韓経:【寄稿】原子力発電船の建造で韓国造船海洋産業を起こそう

  • 2017年4月13日

人類の経済は一種の「ギャンブル場」という。ギャンブルのプロは金額が一番大きいギャンブル場に没頭する。人類の経済の最も大きな市場はエネルギー経済、2番目が食糧経済、3番目が産業経済だ。韓国の輸出主力分野の電子・自動車などが1550億ドル水準であるのに対し、エネルギーの輸入は依然として1750億ドル水準にのぼる。エネルギー経済の主導権は今まで資源エネルギー分野にあったが、徐々に技術、すなわち代替エネルギー開発促進に変わっている。その中心に原子力エネルギーが浮上した。しかし福島原発事故以降、国際原子力機関(IAEA)は発生の頻度と強度がしだいに増す地震と津波のため、現在の大型原発から中小原発の形態に、特に冷却方式、発電空間設計、核廃棄物発生量など総体的な安全性が従来の大型原発の1000倍以上にのぼる小型モジュール型原発、すなわちSMR形態を積極的に推奨している。SMRはロシアが過去50年以上、原子力潜水艦に使用しながら技術の安全性が立証された。今まで原子力潜水艦450隻以上、砕氷船や軍用船舶などにSMR1000基以上を搭載・実用化した。

またSMRは次世代原発専門家が集まる「Gen4」と米国のオバマ前大統領から最も安全な環境にやさしい代替エネルギーとして公式的に認められた。我々はこれをどう活用するのか。韓国経済が高度成長を実現できた底辺には韓国国民の特性がある。先進国が開発した基礎技術を革命的に迅速に商用化する資質だ。このような国民的な資質を生かしてエネルギー経済の市場を掌握しよう。このための戦略的産業が原子力発電造船産業だ。まず現在のディーゼルエンジン船舶を原子力推進船舶、すなわちSMRエンジン船舶に発展・開発すれば、推進力、貨物船積空間、経済性の面で大きな変化をもたらすだろう。最終的にこの船舶に中小型SMR原発をいくつか並列に搭載し、海上の移動性原子力発電船を主力造船産業として復活させれば、エネルギー経済と海洋経済の両面に新しい変化をもたらすはずだ。

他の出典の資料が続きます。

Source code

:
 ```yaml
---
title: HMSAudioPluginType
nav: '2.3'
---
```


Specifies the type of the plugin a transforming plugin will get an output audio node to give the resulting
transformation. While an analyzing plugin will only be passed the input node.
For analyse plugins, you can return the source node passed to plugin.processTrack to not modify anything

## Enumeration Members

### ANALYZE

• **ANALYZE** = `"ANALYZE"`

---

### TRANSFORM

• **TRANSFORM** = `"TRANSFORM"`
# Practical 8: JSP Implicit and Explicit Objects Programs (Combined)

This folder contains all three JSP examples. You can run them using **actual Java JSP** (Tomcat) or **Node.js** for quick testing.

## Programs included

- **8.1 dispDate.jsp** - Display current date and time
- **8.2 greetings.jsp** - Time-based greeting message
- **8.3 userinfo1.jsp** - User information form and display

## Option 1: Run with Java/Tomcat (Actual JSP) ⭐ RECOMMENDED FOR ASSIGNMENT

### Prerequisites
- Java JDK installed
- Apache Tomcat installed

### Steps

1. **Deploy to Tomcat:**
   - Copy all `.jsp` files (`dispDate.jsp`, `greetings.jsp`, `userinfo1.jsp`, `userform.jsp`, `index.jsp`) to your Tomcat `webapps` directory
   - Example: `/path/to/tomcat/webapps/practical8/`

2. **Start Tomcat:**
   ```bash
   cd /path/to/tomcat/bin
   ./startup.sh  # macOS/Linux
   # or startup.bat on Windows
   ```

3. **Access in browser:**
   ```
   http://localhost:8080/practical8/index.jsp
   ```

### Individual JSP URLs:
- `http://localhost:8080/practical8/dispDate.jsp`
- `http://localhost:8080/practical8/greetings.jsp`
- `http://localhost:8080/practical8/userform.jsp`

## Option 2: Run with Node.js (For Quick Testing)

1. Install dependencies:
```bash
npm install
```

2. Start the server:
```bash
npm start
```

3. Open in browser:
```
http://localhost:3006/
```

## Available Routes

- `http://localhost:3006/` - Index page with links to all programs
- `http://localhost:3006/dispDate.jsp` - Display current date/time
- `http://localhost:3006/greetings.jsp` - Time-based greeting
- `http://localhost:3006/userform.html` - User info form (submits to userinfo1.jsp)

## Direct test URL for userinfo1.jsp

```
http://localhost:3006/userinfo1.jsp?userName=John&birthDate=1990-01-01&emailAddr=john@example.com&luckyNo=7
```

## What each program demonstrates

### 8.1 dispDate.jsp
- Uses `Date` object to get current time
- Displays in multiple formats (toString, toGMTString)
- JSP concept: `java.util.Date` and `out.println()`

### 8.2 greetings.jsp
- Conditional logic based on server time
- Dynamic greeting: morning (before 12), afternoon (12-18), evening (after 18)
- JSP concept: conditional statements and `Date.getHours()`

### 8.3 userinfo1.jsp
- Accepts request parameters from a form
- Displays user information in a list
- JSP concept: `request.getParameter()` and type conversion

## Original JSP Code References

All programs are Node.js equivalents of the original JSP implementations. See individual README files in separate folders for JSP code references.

このような革命的な商用化は現在の政治、行政、国民感情ではほとんど不可能といえる。今日の韓国社会は非専門性が専門性を支配・管理し、現在中心の常識的思考が未来志向的な創意的思考を越えている。まず我々の関心を国内からグローバル観点に向けてみよう。人類の歴史は交通、通信手段の高速化で発展してきた。船舶の場合、風力を利用した帆船から蒸気船が開発され、産業革命が起きた。もうディーゼルエンジン船から原子力推進船に造船産業が発展する段階にきている。すでに軍用船舶などには原子力が急速に広まっている。米国は1960年代、パナマ運河のドックの効率的な運営のために10メガワット級小型原子力発電船を建造して活用した。当時の原子力発電技術は今日の大型原発と似た安全性問題のために結局、商用化できなかった。

最近、韓国社会が混乱する間、中国は南シナ海一帯の油田、ガスなど海洋資源開発のためにSMR原子力発電船20隻ほどを建造する造船産業発展計画を立てた。しかし韓国がスマートフォンのように迅速に商用化すれば、必ずエネルギー経済の主導権を握るだろう。

人類生存の必需品であるエネルギーをサムスン携帯電話のギャラクシーシリーズのように供給すれば、多くのエネルギー市場を掌握できるはずだ。陸地・海・空の無限大空間開発に必要なエネルギーを移動しながら供給できるからだ。例えば陸地でも昼には産業団地に、夜には観光・遊興地域に移動しながらエネルギーを供給できる。黄金のような重要な時期を逃せば、セウォル号のように国家経済の沈没事故を招く可能性が高い。新政権は不幸な過去を繰り返さないよう、憂鬱な造船産業に革命的な転機を作ることを願う。